# HP cartridge jam message



## tedsgal_2453 (Aug 13, 2007)

Hi! I have had my hp photosmart 2610 printer for a couple of years now. I keep getting a "cartridge jam" message with instructions to clear the jam and press "ok". I have cleared all possible paper bits, etc, even dusting and trying the 'little white gear turning' on the bottom of the printer, restarting, etc. and it keeps coming up with "cartridge jam". Any ideas?


----------



## jflan (May 29, 2005)

Welcome to TSF :wave:
I'm guessing that you meant 'carriage jam" ?
If so, have a look here :

http://h10025.www1.hp.com/ewfrf/wc/...5&lc=en&cc=us&dlc=en&product=421139&rule=8905


----------



## tedsgal_2453 (Aug 13, 2007)

Thanks! I think you may be right...I have been seeing this message for hours and I guess Ididn't look!! The thing is that the carraige seems to move once you press ok. It does it's little turn, then beeps and won't print anything. I will try a couple of the suggestions from your link and get back here to let you know. I may need servicing!


----------



## tedsgal_2453 (Aug 13, 2007)

Definately a carriage jam. I was following all the instructions as given by HP and I noticed that there is a little black piece right in front of the cartridges and for some reason it isn't dropping down far enough for me to access the cartirdges. In fact as I was watching it go through it's clearing motions with my finger on the ink cartridges, it popped up and "bit my finger"..it was hard to get my finger out!! It seems to be jammed in this position.


----------



## tedsgal_2453 (Aug 13, 2007)

Well after exhausting the web advice from HP, I chatted online with a technician....(real person!)...he basically asked if I had gone through the steps. It seemed like a mechanical problem and he offered to sell me a number of reconditioned machines. 
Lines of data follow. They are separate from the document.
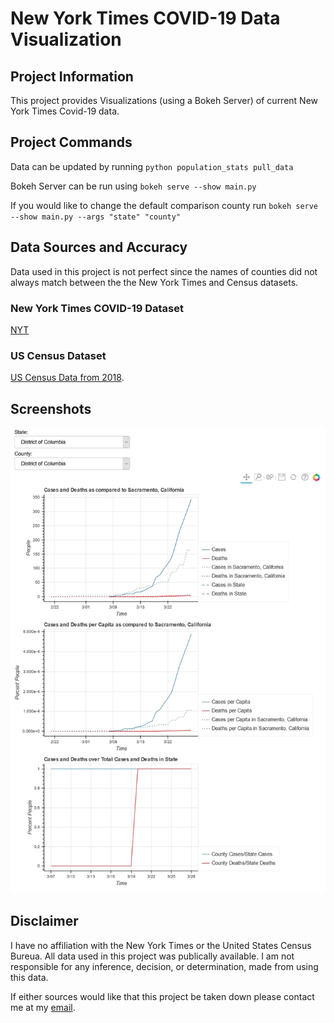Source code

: # New York Times COVID-19 Data Visualization

## Project Information
This project provides Visualizations (using a Bokeh Server) of current New York Times Covid-19 data. 

## Project Commands
Data can be updated by running `python population_stats pull_data`

Bokeh Server can be run using `bokeh serve --show main.py`

If you would like to change the default comparison county run  `bokeh serve --show main.py --args "state" "county"`

## Data Sources and Accuracy
Data used in this project is not perfect since the names of counties did not always match between the the New York Times and Census datasets.

### New York Times COVID-19 Dataset
[NYT](https://github.com/nytimes/covid-19-data) 

### US Census Dataset
[US Census Data from 2018](https://www.census.gov/data/tables/time-series/demo/popest/2010s-counties-detail.html).

## Screenshots
![screenshot](visualization.jpg)

## Disclaimer
I have no affiliation with the New York Times or the United States Census Bureua. All data used in this project was publically available. I am not responsible for any inference, decision, or determination, made from using this data.

If either sources would like that this project be taken down please contact me at my [email](mailto:otoledan@ucsd.edu).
Then the next day I tried to copy some pages bypassing the computer...it fussed a bit but went on to print over 40 pages - trouble free, and now the whole problem has resolved itself! So maybe that is the ticket....to use other features of the all-in-one...it corrected itself! Amazing!!


----------



## jflan (May 29, 2005)

Thanks for the update and congrats on taming the beast !


----------